As we pointed out last week, Australia can expect a near to slightly above average number of tropical cyclones this season, which means about 12 to 13 instead of the usual 9 to 11.
This above-average cyclone outlook is being driven by abnormally warm waters near northern Australia, a decaying negative Indian Ocean Dipole (IOD) and a developing La Niña in the Pacific Ocean.
Image: Observed sea surface temperature anomalies on October 30th, showing abnormally warm water near northern Australia and a distnictive La Niña-like pattern in the Pacific Ocean. Source: NOAA
While there aren’t any sings of tropical cyclone development near Australia in the next week, the current setup does raise the likelihood of early-season cyclone development.

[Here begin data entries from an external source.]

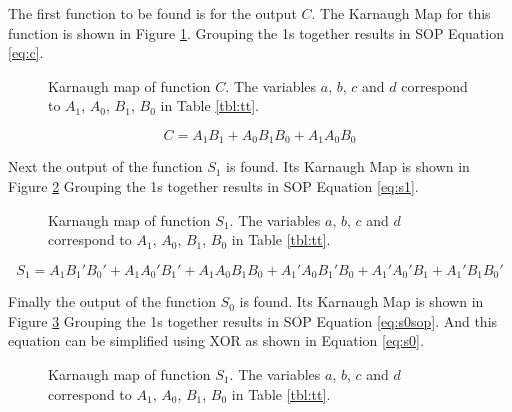 \documentclass[12pt]{article}
\begin{document}
The first function to be found is for the output $C$.
The Karnaugh Map for this function is shown in Figure \ref{fig:kmc}.
Grouping the 1s together results in SOP Equation \ref{eq:c}.

\begin{figure}
\begin{center}
\end{center}
\caption{Karnaugh map of function $C$.
The variables $a$, $b$, $c$ and $d$ correspond to
$A_1$, $A_0$, $B_1$, $B_0$ in Table \ref{tbl:tt}.}
\label{fig:kmc}
\end{figure}

\begin{equation}
C = A_1 B_1 + A_0 B_1 B_0 + A_1 A_0 B_0 \label{eq:c}
\end{equation}

Next the output of the function $S_1$ is found.
Its Karnaugh Map is shown in Figure \ref{fig:kms1}
Grouping the 1s together results in SOP Equation \ref{eq:s1}.

\begin{figure}
\begin{center}
\end{center}
\caption{Karnaugh map of function $S_1$.
The variables $a$, $b$, $c$ and $d$ correspond to
$A_1$, $A_0$, $B_1$, $B_0$ in Table \ref{tbl:tt}.}
\label{fig:kms1}
\end{figure}

\begin{equation}
S_1 = A_1 B_1' B_0'
	+ A_1 A_0' B_1'
	+ A_1 A_0 B_1 B_0
	+ A_1' A_0 B_1' B_0
	+ A_1' A_0' B_1
	+ A_1' B_1 B_0' \label{eq:s1}
\end{equation}

Finally the output of the function $S_0$ is found.
Its Karnaugh Map is shown in Figure \ref{fig:kms0}
Grouping the 1s together results in SOP Equation \ref{eq:s0sop}.
And this equation can be simplified using XOR as shown in Equation \ref{eq:s0}.

\begin{figure}
\begin{center}
\end{center}
\caption{Karnaugh map of function $S_1$.
The variables $a$, $b$, $c$ and $d$ correspond to
$A_1$, $A_0$, $B_1$, $B_0$ in Table \ref{tbl:tt}.}
\label{fig:kms0}
\end{figure}
\end{document}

Both La Niña and a negative IOD typically cause the season’s first tropical cyclone to develop around three weeks earlier than average, which statistically means mid-November instead of early December.
Regardless of when it develops, the first tropical cyclone to form in Australian waters this season will be named Paddy.
The Bureau of Meteorology maintains a list of names that it assigns to tropical cyclones that develop in Australia’s area of responsibility. This list runs alphabetically and alternates between male and female.
Weatherzone will bring you regular updates on tropical cyclone activity in the Australian region during the next six months.